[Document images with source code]
((

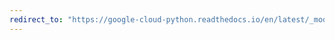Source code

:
 ```yaml
---
redirect_to: "https://google-cloud-python.readthedocs.io/en/latest/_modules/google/cloud/logging/logger.html"
---
```

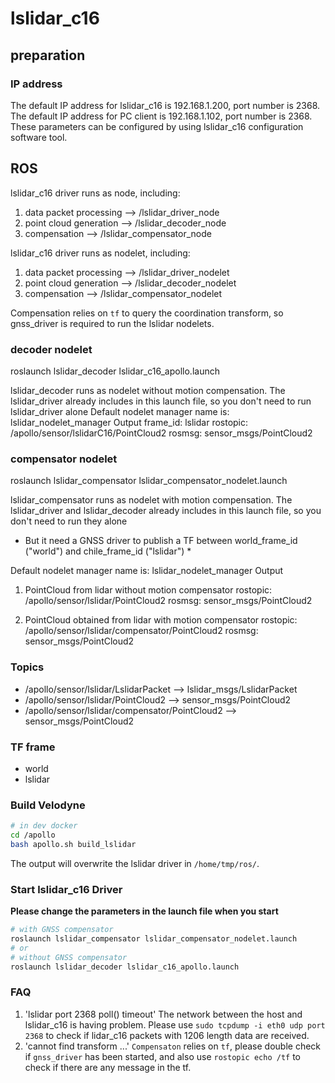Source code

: 
# lslidar_c16
## preparation
### IP address
The default IP address for lslidar_c16 is 192.168.1.200, port number is 2368.
The default IP address for PC client is 192.168.1.102, port number is 2368.
These parameters can be configured by using lslidar_c16 configuration software tool.

## ROS
lslidar_c16 driver runs as node, including:
1. data packet processing --> /lslidar_driver_node
2. point cloud generation --> /lslidar_decoder_node
3. compensation --> /lslidar_compensator_node

lslidar_c16 driver runs as nodelet, including:
1. data packet processing --> /lslidar_driver_nodelet
2. point cloud generation --> /lslidar_decoder_nodelet
3. compensation --> /lslidar_compensator_nodelet

Compensation relies on `tf` to query the coordination transform, so gnss_driver is required to run the lslidar nodelets.

### decoder nodelet
roslaunch lslidar_decoder lslidar_c16_apollo.launch

lslidar_decoder runs as nodelet without motion compensation. The lslidar_driver already includes in this launch file, so you don't need to run lslidar_driver alone
Default nodelet manager name is: lslidar_nodelet_manager
Output
frame_id: lslidar
rostopic: /apollo/sensor/lslidarC16/PointCloud2
rosmsg: sensor_msgs/PointCloud2

### compensator nodelet
roslaunch lslidar_compensator lslidar_compensator_nodelet.launch

lslidar_compensator runs as nodelet with motion compensation. The lslidar_driver and lslidar_decoder already includes in this launch file, so you don't need to run they alone

* But it need a GNSS driver to publish a TF between world_frame_id ("world") and chile_frame_id ("lslidar") *

Default nodelet manager name is: lslidar_nodelet_manager
Output
1. PointCloud from lidar without motion compensator
	rostopic: /apollo/sensor/lslidar/PointCloud2
	rosmsg: sensor_msgs/PointCloud2

2. PointCloud obtained from lidar with motion compensator
	rostopic: /apollo/sensor/lslidar/compensator/PointCloud2
	rosmsg: sensor_msgs/PointCloud2


### Topics
* /apollo/sensor/lslidar/LslidarPacket --> lslidar_msgs/LslidarPacket
* /apollo/sensor/lslidar/PointCloud2 --> sensor_msgs/PointCloud2
* /apollo/sensor/lslidar/compensator/PointCloud2 --> sensor_msgs/PointCloud2
 
### TF frame
* world
* lslidar

### Build Velodyne

```bash
# in dev docker
cd /apollo
bash apollo.sh build_lslidar
```
The output will overwrite the lslidar driver in `/home/tmp/ros/`.
 


### Start lslidar_c16 Driver
**Please change the parameters in the launch file when you start**
```bash
# with GNSS compensator
roslaunch lslidar_compensator lslidar_compensator_nodelet.launch
# or
# without GNSS compensator
roslaunch lslidar_decoder lslidar_c16_apollo.launch
```


### FAQ
1. 'lslidar port 2368 poll() timeout'
	The network between the host and lslidar_c16 is having problem. Please use `sudo tcpdump -i eth0 udp port 2368` to check if lidar_c16 packets with 1206 length data are received.
2. 'cannot find transform ...'
	`Compensaton` relies on `tf`, please double check if `gnss_driver` has been started, and also use `rostopic echo /tf` to check if there are any message in the tf.

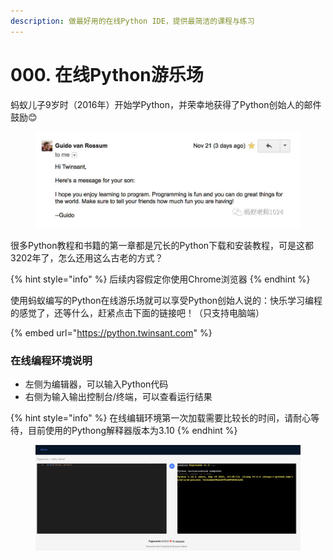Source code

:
 ```yaml
---
description: 做最好用的在线Python IDE，提供最简洁的课程与练习
---
```


# 000. 在线Python游乐场

蚂蚁儿子9岁时（2016年）开始学Python，并荣幸地获得了Python创始人的邮件鼓励😊

<figure><img src=".gitbook/assets/image (2).png" alt=""><figcaption></figcaption></figure>

很多Python教程和书籍的第一章都是冗长的Python下载和安装教程，可是这都3202年了，怎么还用这么古老的方式？

{% hint style="info" %}
后续内容假定你使用Chrome浏览器
{% endhint %}

使用蚂蚁编写的Python在线游乐场就可以享受Python创始人说的：快乐学习编程的感觉了，还等什么，赶紧点击下面的链接吧！（只支持电脑端）

{% embed url="https://python.twinsant.com" %}

### 在线编程环境说明

* 左侧为编辑器，可以输入Python代码
* 右侧为输入输出控制台/终端，可以查看运行结果

{% hint style="info" %}
在线编辑环境第一次加载需要比较长的时间，请耐心等待，目前使用的Pythong解释器版本为3.10
{% endhint %}

<figure><img src=".gitbook/assets/image (1).png" alt=""><figcaption></figcaption></figure>

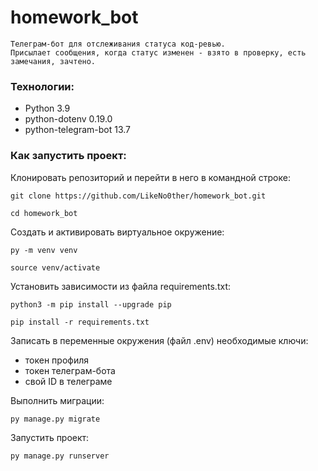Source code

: # homework_bot

```
Телеграм-бот для отслеживания статуса код-ревью.
Присылает сообщения, когда статус изменен - взято в проверку, есть замечания, зачтено.
```

### Технологии:
- Python 3.9
- python-dotenv 0.19.0
- python-telegram-bot 13.7

### Как запустить проект:

Клонировать репозиторий и перейти в него в командной строке:

```
git clone https://github.com/LikeNo0ther/homework_bot.git
```

```
cd homework_bot
```

Cоздать и активировать виртуальное окружение:

```
py -m venv venv
```

```
source venv/activate
```

Установить зависимости из файла requirements.txt:

```
python3 -m pip install --upgrade pip
```

```
pip install -r requirements.txt
```

Записать в переменные окружения (файл .env) необходимые ключи:
- токен профиля
- токен телеграм-бота
- свой ID в телеграме

Выполнить миграции:

```
py manage.py migrate
```

Запустить проект:

```
py manage.py runserver
```
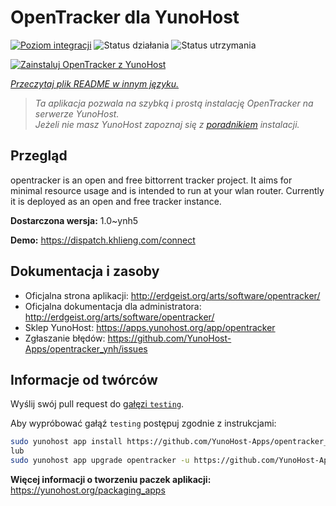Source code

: <!--
To README zostało automatycznie wygenerowane przez <https://github.com/YunoHost/apps/tree/master/tools/readme_generator>
Nie powinno być ono edytowane ręcznie.
-->

# OpenTracker dla YunoHost

[![Poziom integracji](https://apps.yunohost.org/badge/integration/opentracker)](https://ci-apps.yunohost.org/ci/apps/opentracker/)
![Status działania](https://apps.yunohost.org/badge/state/opentracker)
![Status utrzymania](https://apps.yunohost.org/badge/maintained/opentracker)

[![Zainstaluj OpenTracker z YunoHost](https://install-app.yunohost.org/install-with-yunohost.svg)](https://install-app.yunohost.org/?app=opentracker)

*[Przeczytaj plik README w innym języku.](./ALL_README.md)*

> *Ta aplikacja pozwala na szybką i prostą instalację OpenTracker na serwerze YunoHost.*  
> *Jeżeli nie masz YunoHost zapoznaj się z [poradnikiem](https://yunohost.org/install) instalacji.*

## Przegląd

opentracker is an open and free bittorrent tracker project. It aims for minimal resource usage and is intended to run at your wlan router. Currently it is deployed as an open and free tracker instance.


**Dostarczona wersja:** 1.0~ynh5

**Demo:** <https://dispatch.khlieng.com/connect>
## Dokumentacja i zasoby

- Oficjalna strona aplikacji: <http://erdgeist.org/arts/software/opentracker/>
- Oficjalna dokumentacja dla administratora: <http://erdgeist.org/arts/software/opentracker/>
- Sklep YunoHost: <https://apps.yunohost.org/app/opentracker>
- Zgłaszanie błędów: <https://github.com/YunoHost-Apps/opentracker_ynh/issues>

## Informacje od twórców

Wyślij swój pull request do [gałęzi `testing`](https://github.com/YunoHost-Apps/opentracker_ynh/tree/testing).

Aby wypróbować gałąź `testing` postępuj zgodnie z instrukcjami:

```bash
sudo yunohost app install https://github.com/YunoHost-Apps/opentracker_ynh/tree/testing --debug
lub
sudo yunohost app upgrade opentracker -u https://github.com/YunoHost-Apps/opentracker_ynh/tree/testing --debug
```

**Więcej informacji o tworzeniu paczek aplikacji:** <https://yunohost.org/packaging_apps>
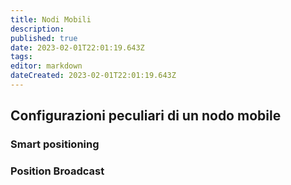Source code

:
 ```yaml
---
title: Nodi Mobili
description: 
published: true
date: 2023-02-01T22:01:19.643Z
tags: 
editor: markdown
dateCreated: 2023-02-01T22:01:19.643Z
---
```


## Configurazioni peculiari di un nodo mobile

### Smart positioning 

### Position Broadcast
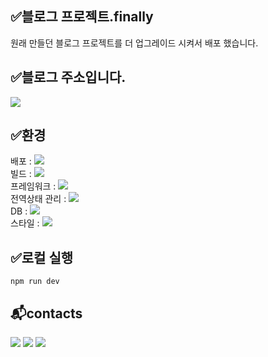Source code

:   
## ✅블로그 프로젝트.finally
원래 만들던 블로그 프로젝트를 더 업그레이드 시켜서 배포 했습니다.
  
## ✅블로그 주소입니다.
[<img src="images/my-notion-face-portrait.png" />](https://finally-blog-n8jcmx0yu-paskals-projects-1991f502.vercel.app/)
  
## ✅환경
배포 : [<img src="https://img.shields.io/badge/-vercel-transparent?logo=vercel&logoColor=white" />](https://vercel.com/)  
빌드 : [<img src="https://img.shields.io/badge/-Node-transparent?logo=node.js&logoColor=white" />](https://nodejs.org/ko/about)  
프레임워크 : [<img src="https://img.shields.io/badge/-Next-transparent?logo=next.js&logoColor=white" margin="10px"/>](https://vercel.com/frameworks/nextjs?utm_source=next_site&utm_medium=showcase_redesign&utm_campaign=hero_cta)  
전역상태 관리 : [<img src="https://img.shields.io/badge/-zustand-transparent?logo=zustand&logoColor=white" />](https://zustand.docs.pmnd.rs/getting-started/introduction)  
DB : [<img src="https://img.shields.io/badge/-notion-transparent?logo=notion&logoColor=white" />](https://developers.notion.com/)  
스타일 : [<img src="https://img.shields.io/badge/-tailwindcss-transparent?logo=tailwindcss&logoColor=white" />](https://tailwindcss.com/docs/installation/using-vite)  
  
## ✅로컬 실행
```npm run dev```
  
  
## 📬contacts
[<img src="https://img.shields.io/badge/-cosmoyj7733@gmail.com-EA4335?logo=gmail&logoColor=white" />]() <img src="https://img.shields.io/badge/-cosmoyj@naver.com-03C75A?logo=naver&logoColor=white" /> <img src="https://img.shields.io/badge/-@Paskal_codeat-000000?logo=x&logoColor=white" />
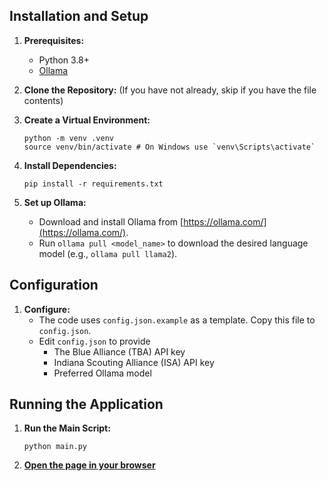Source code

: ## Installation and Setup

1.  **Prerequisites:**
    *   Python 3.8+
    *   [Ollama](https://ollama.com/)

2.  **Clone the Repository:** (If you have not already, skip if you have the file contents)

3.  **Create a Virtual Environment:**

    ```
    python -m venv .venv
    source venv/bin/activate # On Windows use `venv\Scripts\activate`
    ```

4.  **Install Dependencies:**

    ```
    pip install -r requirements.txt
    ```

5.  **Set up Ollama:**

    *   Download and install Ollama from [https://ollama.com/](https://ollama.com/).
    *   Run `ollama pull <model_name>` to download the desired language model (e.g., `ollama pull llama2`).

## Configuration

1.  **Configure:**
    *   The code uses `config.json.example` as a template. Copy this file to `config.json`.
    *   Edit `config.json` to provide 
        *   The Blue Alliance (TBA) API key
        *   Indiana Scouting Alliance (ISA) API key
        *   Preferred Ollama model


## Running the Application

1.  **Run the Main Script:**

    ```
    python main.py
    ```
2.  [**Open the page in your browser**](http://localhost:5000)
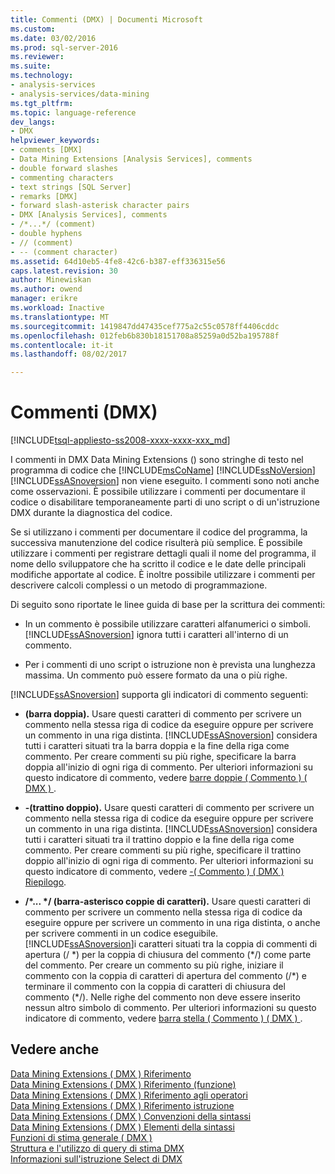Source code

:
 ```yaml
---
title: Commenti (DMX) | Documenti Microsoft
ms.custom: 
ms.date: 03/02/2016
ms.prod: sql-server-2016
ms.reviewer: 
ms.suite: 
ms.technology:
- analysis-services
- analysis-services/data-mining
ms.tgt_pltfrm: 
ms.topic: language-reference
dev_langs:
- DMX
helpviewer_keywords:
- comments [DMX]
- Data Mining Extensions [Analysis Services], comments
- double forward slashes
- commenting characters
- text strings [SQL Server]
- remarks [DMX]
- forward slash-asterisk character pairs
- DMX [Analysis Services], comments
- /*...*/ (comment)
- double hyphens
- // (comment)
- -- (comment character)
ms.assetid: 64d10eb5-4fe8-42c6-b387-eff336315e56
caps.latest.revision: 30
author: Minewiskan
ms.author: owend
manager: erikre
ms.workload: Inactive
ms.translationtype: MT
ms.sourcegitcommit: 1419847dd47435cef775a2c55c0578ff4406cddc
ms.openlocfilehash: 012feb6b830b18151708a85259a0d52ba195788f
ms.contentlocale: it-it
ms.lasthandoff: 08/02/2017

---
```

# <a name="comments-dmx"></a>Commenti (DMX)
[!INCLUDE[tsql-appliesto-ss2008-xxxx-xxxx-xxx_md](../includes/tsql-appliesto-ss2008-xxxx-xxxx-xxx-md.md)]

  I commenti in DMX Data Mining Extensions () sono stringhe di testo nel programma di codice che [!INCLUDE[msCoName](../includes/msconame-md.md)] [!INCLUDE[ssNoVersion](../includes/ssnoversion-md.md)] [!INCLUDE[ssASnoversion](../includes/ssasnoversion-md.md)] non viene eseguito. I commenti sono noti anche come osservazioni. È possibile utilizzare i commenti per documentare il codice o disabilitare temporaneamente parti di uno script o di un'istruzione DMX durante la diagnostica del codice.  
  
 Se si utilizzano i commenti per documentare il codice del programma, la successiva manutenzione del codice risulterà più semplice. È possibile utilizzare i commenti per registrare dettagli quali il nome del programma, il nome dello sviluppatore che ha scritto il codice e le date delle principali modifiche apportate al codice. È inoltre possibile utilizzare i commenti per descrivere calcoli complessi o un metodo di programmazione.  
  
 Di seguito sono riportate le linee guida di base per la scrittura dei commenti:  
  
-   In un commento è possibile utilizzare caratteri alfanumerici o simboli. [!INCLUDE[ssASnoversion](../includes/ssasnoversion-md.md)] ignora tutti i caratteri all'interno di un commento.  
  
-   Per i commenti di uno script o istruzione non è prevista una lunghezza massima. Un commento può essere formato da una o più righe.  
  
 [!INCLUDE[ssASnoversion](../includes/ssasnoversion-md.md)] supporta gli indicatori di commento seguenti:  
  
-   **(barra doppia).** Usare questi caratteri di commento per scrivere un commento nella stessa riga di codice da eseguire oppure per scrivere un commento in una riga distinta. [!INCLUDE[ssASnoversion](../includes/ssasnoversion-md.md)] considera tutti i caratteri situati tra la barra doppia e la fine della riga come commento. Per creare commenti su più righe, specificare la barra doppia all'inizio di ogni riga di commento. Per ulteriori informazioni su questo indicatore di commento, vedere [barre doppie &#40; Commento &#41; &#40; DMX &#41; ](../dmx/double-slash-comment-dmx.md).  
  
-   **-(trattino doppio).** Usare questi caratteri di commento per scrivere un commento nella stessa riga di codice da eseguire oppure per scrivere un commento in una riga distinta. [!INCLUDE[ssASnoversion](../includes/ssasnoversion-md.md)] considera tutti i caratteri situati tra il trattino doppio e la fine della riga come commento. Per creare commenti su più righe, specificare il trattino doppio all'inizio di ogni riga di commento. Per ulteriori informazioni su questo indicatore di commento, vedere [-&#40; Commento &#41; &#40; DMX &#41; Riepilogo](../dmx/comment-dmx-summary.md).  
  
-   **/\*... \*/ (barra-asterisco coppie di caratteri).** Usare questi caratteri di commento per scrivere un commento nella stessa riga di codice da eseguire oppure per scrivere un commento in una riga distinta, o anche per scrivere commenti in un codice eseguibile. [!INCLUDE[ssASnoversion](../includes/ssasnoversion-md.md)]i caratteri situati tra la coppia di commenti di apertura (/ *) per la coppia di chiusura del commento (\*/) come parte del commento. Per creare un commento su più righe, iniziare il commento con la coppia di caratteri di apertura del commento (/\*) e terminare il commento con la coppia di caratteri di chiusura del commento (\*/). Nelle righe del commento non deve essere inserito nessun altro simbolo di commento. Per ulteriori informazioni su questo indicatore di commento, vedere [barra stella &#40; Commento &#41; &#40; DMX &#41; ](../dmx/slash-star-comment-dmx.md).  
  
## <a name="see-also"></a>Vedere anche  
 [Data Mining Extensions &#40; DMX &#41; Riferimento](../dmx/data-mining-extensions-dmx-reference.md)   
 [Data Mining Extensions &#40; DMX &#41; Riferimento (funzione)](../dmx/data-mining-extensions-dmx-function-reference.md)   
 [Data Mining Extensions &#40; DMX &#41; Riferimento agli operatori](../dmx/data-mining-extensions-dmx-operator-reference.md)   
 [Data Mining Extensions &#40; DMX &#41; Riferimento istruzione](../dmx/data-mining-extensions-dmx-statements.md)   
 [Data Mining Extensions &#40; DMX &#41; Convenzioni della sintassi](../dmx/data-mining-extensions-dmx-syntax-conventions.md)   
 [Data Mining Extensions &#40; DMX &#41; Elementi della sintassi](../dmx/data-mining-extensions-dmx-syntax-elements.md)   
 [Funzioni di stima generale &#40; DMX &#41;](../dmx/general-prediction-functions-dmx.md)   
 [Struttura e l'utilizzo di query di stima DMX](../dmx/structure-and-usage-of-dmx-prediction-queries.md)   
 [Informazioni sull'istruzione Select di DMX](../dmx/understanding-the-dmx-select-statement.md)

))

▶ **What needs to be done**
What lines in the data above carry "stima"? Return them all.

▶ **Answer for this exercise**
 [Funzioni di stima generale &#40; DMX &#41;](../dmx/general-prediction-functions-dmx.md)   
 [Struttura e l'utilizzo di query di stima DMX](../dmx/structure-and-usage-of-dmx-prediction-queries.md)   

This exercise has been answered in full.